ACTIVITY :: Set down exactly the lines in the records below that run from the line with "edge of the" to the line with "larger cutoffs could", inclusive, and nothing more.

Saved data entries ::
◆ ◆ ◆ ◆
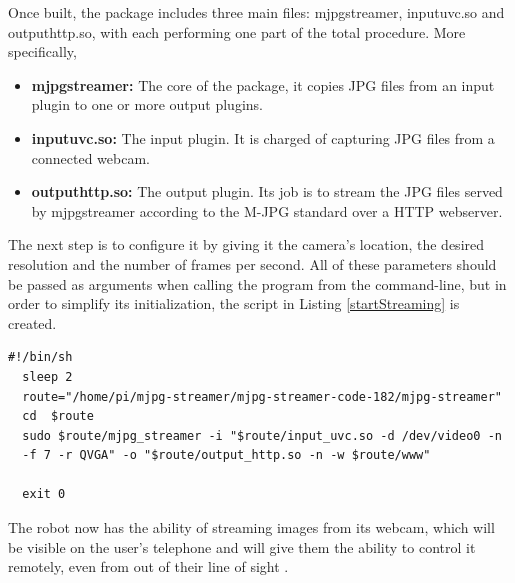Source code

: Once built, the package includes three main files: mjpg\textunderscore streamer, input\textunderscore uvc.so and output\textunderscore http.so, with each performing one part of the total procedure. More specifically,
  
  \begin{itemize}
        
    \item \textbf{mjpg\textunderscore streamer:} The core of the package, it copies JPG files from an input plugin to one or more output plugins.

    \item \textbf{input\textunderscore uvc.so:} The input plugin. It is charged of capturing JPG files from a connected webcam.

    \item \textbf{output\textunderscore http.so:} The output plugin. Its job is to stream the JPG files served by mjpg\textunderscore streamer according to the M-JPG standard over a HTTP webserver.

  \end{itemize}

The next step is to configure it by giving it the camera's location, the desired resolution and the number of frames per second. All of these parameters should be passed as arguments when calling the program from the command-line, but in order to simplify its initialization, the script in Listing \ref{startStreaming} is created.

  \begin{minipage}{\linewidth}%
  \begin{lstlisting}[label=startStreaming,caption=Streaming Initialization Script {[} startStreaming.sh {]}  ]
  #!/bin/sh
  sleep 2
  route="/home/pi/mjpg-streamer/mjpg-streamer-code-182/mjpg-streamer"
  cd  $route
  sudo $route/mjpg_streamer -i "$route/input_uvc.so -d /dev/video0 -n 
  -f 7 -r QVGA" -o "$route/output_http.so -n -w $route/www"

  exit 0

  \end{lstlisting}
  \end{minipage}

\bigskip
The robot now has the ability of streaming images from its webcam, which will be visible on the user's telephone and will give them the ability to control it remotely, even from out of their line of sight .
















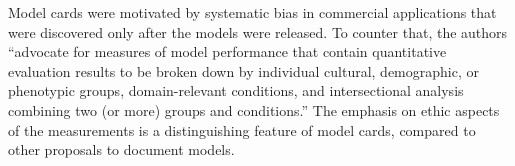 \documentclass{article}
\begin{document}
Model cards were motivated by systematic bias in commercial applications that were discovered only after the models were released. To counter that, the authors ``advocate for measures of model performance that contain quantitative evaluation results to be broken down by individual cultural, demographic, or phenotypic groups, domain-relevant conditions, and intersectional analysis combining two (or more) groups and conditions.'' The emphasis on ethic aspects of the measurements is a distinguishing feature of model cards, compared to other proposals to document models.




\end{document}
◆ ◆ ◆ ◆
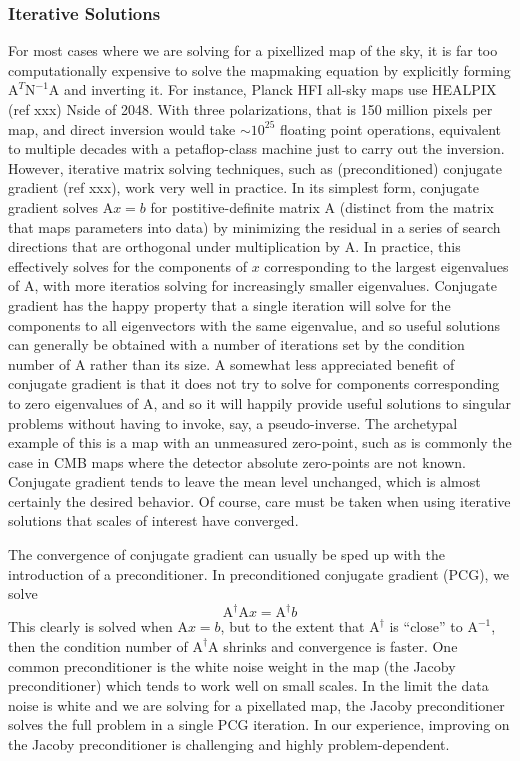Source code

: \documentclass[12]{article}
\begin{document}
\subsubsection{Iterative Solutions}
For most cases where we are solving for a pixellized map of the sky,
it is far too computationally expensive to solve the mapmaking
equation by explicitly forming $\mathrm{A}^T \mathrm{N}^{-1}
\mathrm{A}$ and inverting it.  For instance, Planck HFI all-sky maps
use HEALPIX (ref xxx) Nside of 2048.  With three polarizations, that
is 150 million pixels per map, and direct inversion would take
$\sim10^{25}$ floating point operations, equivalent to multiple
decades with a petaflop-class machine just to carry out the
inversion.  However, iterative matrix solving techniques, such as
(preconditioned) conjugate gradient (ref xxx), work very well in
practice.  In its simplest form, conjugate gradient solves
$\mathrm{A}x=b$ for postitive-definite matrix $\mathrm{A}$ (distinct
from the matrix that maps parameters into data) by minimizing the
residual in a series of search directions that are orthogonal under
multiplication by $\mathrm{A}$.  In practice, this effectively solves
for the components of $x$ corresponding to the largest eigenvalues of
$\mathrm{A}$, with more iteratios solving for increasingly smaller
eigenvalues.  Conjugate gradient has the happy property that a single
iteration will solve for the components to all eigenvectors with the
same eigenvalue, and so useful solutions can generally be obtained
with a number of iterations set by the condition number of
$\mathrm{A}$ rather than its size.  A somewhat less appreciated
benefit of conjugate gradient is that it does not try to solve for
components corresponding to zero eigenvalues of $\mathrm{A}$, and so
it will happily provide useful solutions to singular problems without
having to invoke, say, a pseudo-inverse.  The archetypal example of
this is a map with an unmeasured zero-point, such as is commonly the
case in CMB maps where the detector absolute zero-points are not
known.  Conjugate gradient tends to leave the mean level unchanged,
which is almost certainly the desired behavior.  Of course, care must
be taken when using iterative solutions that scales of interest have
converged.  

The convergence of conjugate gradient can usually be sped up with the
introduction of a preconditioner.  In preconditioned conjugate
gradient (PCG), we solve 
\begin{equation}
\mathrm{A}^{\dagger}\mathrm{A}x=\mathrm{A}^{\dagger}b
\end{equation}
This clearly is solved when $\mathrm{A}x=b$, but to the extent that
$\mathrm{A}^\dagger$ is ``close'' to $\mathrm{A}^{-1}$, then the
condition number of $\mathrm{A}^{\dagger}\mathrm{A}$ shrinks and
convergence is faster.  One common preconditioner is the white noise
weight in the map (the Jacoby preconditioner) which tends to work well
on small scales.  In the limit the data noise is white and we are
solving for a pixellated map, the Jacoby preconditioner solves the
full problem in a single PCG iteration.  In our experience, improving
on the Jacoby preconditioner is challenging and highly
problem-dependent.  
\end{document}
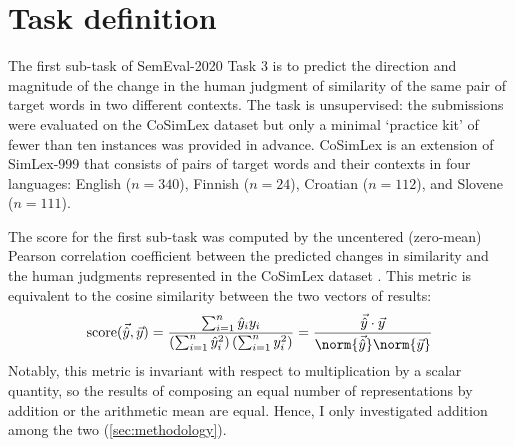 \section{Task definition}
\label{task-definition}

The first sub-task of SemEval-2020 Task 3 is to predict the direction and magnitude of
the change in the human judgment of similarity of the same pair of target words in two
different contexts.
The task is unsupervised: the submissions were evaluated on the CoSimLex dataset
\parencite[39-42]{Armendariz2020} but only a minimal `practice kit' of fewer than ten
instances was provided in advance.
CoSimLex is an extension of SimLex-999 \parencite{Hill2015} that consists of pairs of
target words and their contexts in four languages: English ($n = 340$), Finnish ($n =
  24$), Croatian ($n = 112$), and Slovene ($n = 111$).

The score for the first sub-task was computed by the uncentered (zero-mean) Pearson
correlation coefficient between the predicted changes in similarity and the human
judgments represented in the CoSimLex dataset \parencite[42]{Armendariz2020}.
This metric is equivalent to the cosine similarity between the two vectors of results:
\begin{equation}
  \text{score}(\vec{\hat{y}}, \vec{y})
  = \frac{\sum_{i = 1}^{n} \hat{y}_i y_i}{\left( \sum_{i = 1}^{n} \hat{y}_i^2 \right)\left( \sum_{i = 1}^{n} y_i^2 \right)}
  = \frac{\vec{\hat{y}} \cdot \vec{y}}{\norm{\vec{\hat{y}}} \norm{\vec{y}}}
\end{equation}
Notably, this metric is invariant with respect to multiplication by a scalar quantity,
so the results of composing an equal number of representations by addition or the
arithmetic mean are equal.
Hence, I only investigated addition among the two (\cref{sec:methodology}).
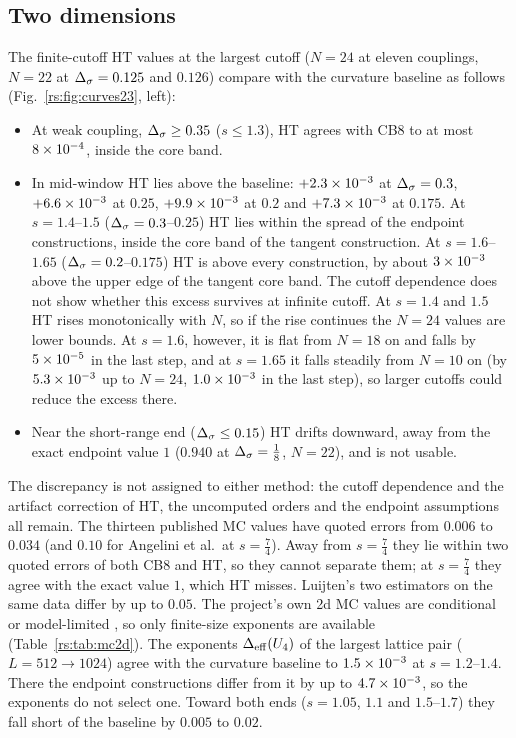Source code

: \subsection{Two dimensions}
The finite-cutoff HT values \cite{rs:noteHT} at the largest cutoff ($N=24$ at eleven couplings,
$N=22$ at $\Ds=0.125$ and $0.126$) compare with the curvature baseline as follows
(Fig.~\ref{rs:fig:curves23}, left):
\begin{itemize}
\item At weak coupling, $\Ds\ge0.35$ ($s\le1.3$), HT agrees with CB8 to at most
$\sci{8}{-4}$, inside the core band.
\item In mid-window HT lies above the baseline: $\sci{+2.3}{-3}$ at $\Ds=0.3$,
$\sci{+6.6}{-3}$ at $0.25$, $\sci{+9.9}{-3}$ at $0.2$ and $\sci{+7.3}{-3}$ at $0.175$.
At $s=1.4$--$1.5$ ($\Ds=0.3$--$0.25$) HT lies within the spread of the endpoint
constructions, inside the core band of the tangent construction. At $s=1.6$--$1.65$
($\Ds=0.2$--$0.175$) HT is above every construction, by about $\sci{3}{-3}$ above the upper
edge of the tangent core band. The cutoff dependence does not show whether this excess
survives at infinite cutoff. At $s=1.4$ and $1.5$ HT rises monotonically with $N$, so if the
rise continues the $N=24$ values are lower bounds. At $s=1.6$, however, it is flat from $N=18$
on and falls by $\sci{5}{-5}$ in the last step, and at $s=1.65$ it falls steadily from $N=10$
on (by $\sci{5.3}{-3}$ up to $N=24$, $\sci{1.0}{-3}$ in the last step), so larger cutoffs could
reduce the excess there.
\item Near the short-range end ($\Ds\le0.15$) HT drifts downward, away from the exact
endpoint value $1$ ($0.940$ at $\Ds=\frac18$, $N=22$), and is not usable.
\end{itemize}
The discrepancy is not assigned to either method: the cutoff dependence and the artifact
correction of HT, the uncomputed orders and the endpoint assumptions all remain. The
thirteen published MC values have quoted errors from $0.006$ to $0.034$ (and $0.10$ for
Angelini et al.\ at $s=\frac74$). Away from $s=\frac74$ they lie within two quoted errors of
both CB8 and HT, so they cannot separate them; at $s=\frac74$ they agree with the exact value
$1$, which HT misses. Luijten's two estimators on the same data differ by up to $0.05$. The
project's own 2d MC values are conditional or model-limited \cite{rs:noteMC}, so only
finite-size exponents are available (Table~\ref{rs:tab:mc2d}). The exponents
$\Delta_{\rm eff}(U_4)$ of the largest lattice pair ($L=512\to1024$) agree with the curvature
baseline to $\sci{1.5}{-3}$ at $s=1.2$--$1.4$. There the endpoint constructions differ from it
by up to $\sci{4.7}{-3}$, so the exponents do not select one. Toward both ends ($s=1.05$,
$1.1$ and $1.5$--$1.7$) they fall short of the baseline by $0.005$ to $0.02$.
◆ ◆ ◆ ◆
WRITTEN REPLY ::
edge of the tangent core band. The cutoff dependence does not show whether this excess
survives at infinite cutoff. At $s=1.4$ and $1.5$ HT rises monotonically with $N$, so if the
rise continues the $N=24$ values are lower bounds. At $s=1.6$, however, it is flat from $N=18$
on and falls by $\sci{5}{-5}$ in the last step, and at $s=1.65$ it falls steadily from $N=10$
on (by $\sci{5.3}{-3}$ up to $N=24$, $\sci{1.0}{-3}$ in the last step), so larger cutoffs could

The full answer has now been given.